Борисов поднялся из-за стола и, заложив руки за спину, прошелся по землянке. Заскрипели под ногами толстые половицы. Взглянув на Голубева, уточнил:
— Вы, кажется, знакомы с женой Васильева?
— Да, еще с довоенной поры.
— Хорошо, — согласился командир полка. — Тогда пишите вы. Утром нам покажете.
После ужина в летное общежитие Голубев не пошел. Чтобы уединиться, заглянул в землянку инженера полка: не свободна ли? Обычно инженер допоздна задерживался на аэродроме. В землянке никого, кроме посыльного, не было. Майор присел, задумался.

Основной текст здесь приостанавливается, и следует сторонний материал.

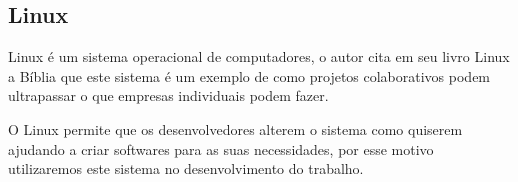 \newpage

\subsection{Linux}

Linux é um sistema operacional de computadores, o autor  cita em seu livro Linux a Bíblia que este sistema é um exemplo de como projetos colaborativos podem ultrapassar o que empresas individuais podem fazer.

O Linux permite que os desenvolvedores alterem o sistema como quiserem ajudando a criar softwares para as suas necessidades, por esse motivo utilizaremos este sistema no desenvolvimento do trabalho.
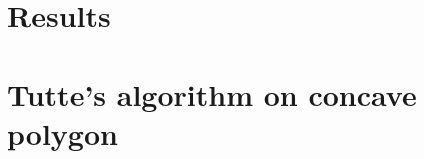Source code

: \documentclass[12pt]{report}
\begin{document}
\chapter{Results}




\chapter{Tutte's algorithm on concave polygon}




\end{document}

'Дорогая Татьяна Дмитриевна! — начал письмо Голубев. — Трудно мне говорить с вами. Каждое слово я вырываю с болью из сердца, словно повязку с незажившей раны. Нелепо, конечно, утешать вас. Для такого горя нет слов, чтобы сгладить боль. Гибель Михаила Яковлевича для всех нас — большая и тяжелая потеря. Я много раз летал вместе с ним на задания и видел его в бою. Это был настоящий Герой. Мы поклялись жестоко мстить врагу за смерть нашего друга, вашего мужа и отца маленькой Вали. Его портрет, дорогая Татьяна Дмитриевна, повесим в нашей землянке, чтобы Михаил всегда был с нами. Имя его войдет в историю нашей части, и после войны люди будут знать, какими были герои, завоевавшие Победу'.